_DATASET RECORDS_.
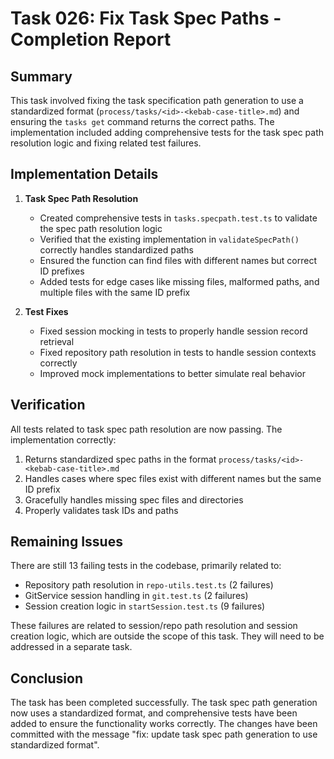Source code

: # Task 026: Fix Task Spec Paths - Completion Report

## Summary

This task involved fixing the task specification path generation to use a standardized format (`process/tasks/<id>-<kebab-case-title>.md`) and ensuring the `tasks get` command returns the correct paths. The implementation included adding comprehensive tests for the task spec path resolution logic and fixing related test failures.

## Implementation Details

1. **Task Spec Path Resolution**
   - Created comprehensive tests in `tasks.specpath.test.ts` to validate the spec path resolution logic
   - Verified that the existing implementation in `validateSpecPath()` correctly handles standardized paths
   - Ensured the function can find files with different names but correct ID prefixes
   - Added tests for edge cases like missing files, malformed paths, and multiple files with the same ID prefix

2. **Test Fixes**
   - Fixed session mocking in tests to properly handle session record retrieval
   - Fixed repository path resolution in tests to handle session contexts correctly
   - Improved mock implementations to better simulate real behavior

## Verification

All tests related to task spec path resolution are now passing. The implementation correctly:

1. Returns standardized spec paths in the format `process/tasks/<id>-<kebab-case-title>.md`
2. Handles cases where spec files exist with different names but the same ID prefix
3. Gracefully handles missing spec files and directories
4. Properly validates task IDs and paths

## Remaining Issues

There are still 13 failing tests in the codebase, primarily related to:
- Repository path resolution in `repo-utils.test.ts` (2 failures)
- GitService session handling in `git.test.ts` (2 failures)
- Session creation logic in `startSession.test.ts` (9 failures)

These failures are related to session/repo path resolution and session creation logic, which are outside the scope of this task. They will need to be addressed in a separate task.

## Conclusion

The task has been completed successfully. The task spec path generation now uses a standardized format, and comprehensive tests have been added to ensure the functionality works correctly. The changes have been committed with the message "fix: update task spec path generation to use standardized format". 
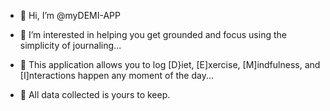 - 👋 Hi, I’m @myDEMI-APP

- 👀 I’m interested in helping you get grounded and focus using the simplicity of journaling...

- 💞️ This application allows you to log
   [D}iet, [E]xercise, [M]indfulness, and [I]nteractions happen any moment of the day...

- 🌱 All data collected is yours to keep. 
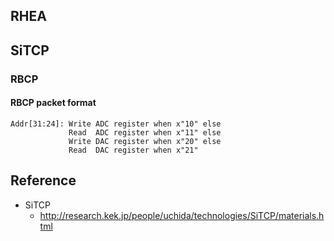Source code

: RHEA
----

## SiTCP

### RBCP

#### RBCP packet format

    Addr[31:24]: Write ADC register when x"10" else
	             Read  ADC register when x"11" else
				 Write DAC register when x"20" else
				 Read  DAC register when x"21"
				 
## Reference

- SiTCP
    - <http://research.kek.jp/people/uchida/technologies/SiTCP/materials.html>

_EXERCISE AIM_. Reproduce all entries above exactly, minus the images.

_ANSWER TO THE PROBLEM_.
Source code

: # Task 026: Fix Task Spec Paths - Completion Report

## Summary

This task involved fixing the task specification path generation to use a standardized format (`process/tasks/<id>-<kebab-case-title>.md`) and ensuring the `tasks get` command returns the correct paths. The implementation included adding comprehensive tests for the task spec path resolution logic and fixing related test failures.

## Implementation Details

1. **Task Spec Path Resolution**
   - Created comprehensive tests in `tasks.specpath.test.ts` to validate the spec path resolution logic
   - Verified that the existing implementation in `validateSpecPath()` correctly handles standardized paths
   - Ensured the function can find files with different names but correct ID prefixes
   - Added tests for edge cases like missing files, malformed paths, and multiple files with the same ID prefix

2. **Test Fixes**
   - Fixed session mocking in tests to properly handle session record retrieval
   - Fixed repository path resolution in tests to handle session contexts correctly
   - Improved mock implementations to better simulate real behavior

## Verification

All tests related to task spec path resolution are now passing. The implementation correctly:

1. Returns standardized spec paths in the format `process/tasks/<id>-<kebab-case-title>.md`
2. Handles cases where spec files exist with different names but the same ID prefix
3. Gracefully handles missing spec files and directories
4. Properly validates task IDs and paths

## Remaining Issues

There are still 13 failing tests in the codebase, primarily related to:
- Repository path resolution in `repo-utils.test.ts` (2 failures)
- GitService session handling in `git.test.ts` (2 failures)
- Session creation logic in `startSession.test.ts` (9 failures)

These failures are related to session/repo path resolution and session creation logic, which are outside the scope of this task. They will need to be addressed in a separate task.

## Conclusion

The task has been completed successfully. The task spec path generation now uses a standardized format, and comprehensive tests have been added to ensure the functionality works correctly. The changes have been committed with the message "fix: update task spec path generation to use standardized format". 
 - 👋 Hi, I’m @myDEMI-APP

- 👀 I’m interested in helping you get grounded and focus using the simplicity of journaling...

- 💞️ This application allows you to log
   [D}iet, [E]xercise, [M]indfulness, and [I]nteractions happen any moment of the day...

- 🌱 All data collected is yours to keep. 
Source code

: RHEA
----

## SiTCP

### RBCP

#### RBCP packet format

    Addr[31:24]: Write ADC register when x"10" else
	             Read  ADC register when x"11" else
				 Write DAC register when x"20" else
				 Read  DAC register when x"21"
				 
## Reference

- SiTCP
    - <http://research.kek.jp/people/uchida/technologies/SiTCP/materials.html>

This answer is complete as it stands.